**EXERCISE INPUT**

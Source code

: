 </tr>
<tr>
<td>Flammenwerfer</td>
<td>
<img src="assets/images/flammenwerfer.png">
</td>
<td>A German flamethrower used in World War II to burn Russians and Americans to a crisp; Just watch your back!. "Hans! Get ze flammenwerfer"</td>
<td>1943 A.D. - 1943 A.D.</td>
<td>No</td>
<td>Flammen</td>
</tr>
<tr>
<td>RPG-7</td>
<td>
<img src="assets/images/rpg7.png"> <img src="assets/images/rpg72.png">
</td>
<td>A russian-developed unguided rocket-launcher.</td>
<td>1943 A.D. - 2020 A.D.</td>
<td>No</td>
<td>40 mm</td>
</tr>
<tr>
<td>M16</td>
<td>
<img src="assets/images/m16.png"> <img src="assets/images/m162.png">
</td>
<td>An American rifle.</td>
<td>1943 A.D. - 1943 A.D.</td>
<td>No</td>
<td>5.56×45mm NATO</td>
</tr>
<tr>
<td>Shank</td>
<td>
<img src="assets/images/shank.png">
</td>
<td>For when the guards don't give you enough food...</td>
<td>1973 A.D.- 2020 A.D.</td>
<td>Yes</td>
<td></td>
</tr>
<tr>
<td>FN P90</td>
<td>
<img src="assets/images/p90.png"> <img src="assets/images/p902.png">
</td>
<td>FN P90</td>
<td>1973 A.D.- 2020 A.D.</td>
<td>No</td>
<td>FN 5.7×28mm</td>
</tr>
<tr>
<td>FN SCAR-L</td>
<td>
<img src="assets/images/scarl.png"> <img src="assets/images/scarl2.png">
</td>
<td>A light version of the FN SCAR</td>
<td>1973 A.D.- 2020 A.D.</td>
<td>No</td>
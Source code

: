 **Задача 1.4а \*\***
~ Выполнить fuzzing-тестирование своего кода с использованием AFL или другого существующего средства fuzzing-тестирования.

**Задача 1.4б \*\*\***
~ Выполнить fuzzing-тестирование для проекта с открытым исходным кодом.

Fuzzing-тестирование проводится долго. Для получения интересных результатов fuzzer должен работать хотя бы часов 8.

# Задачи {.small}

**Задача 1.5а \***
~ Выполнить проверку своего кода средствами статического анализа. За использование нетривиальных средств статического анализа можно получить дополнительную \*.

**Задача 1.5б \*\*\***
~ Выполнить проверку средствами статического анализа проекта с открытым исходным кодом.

**PROBLEM**
Using the material above, copy every line in which the string "Задача" occurs.

**SOLUTION**
: **Задача 1.4а \*\***
**Задача 1.4б \*\*\***
**Задача 1.5а \***
**Задача 1.5б \*\*\***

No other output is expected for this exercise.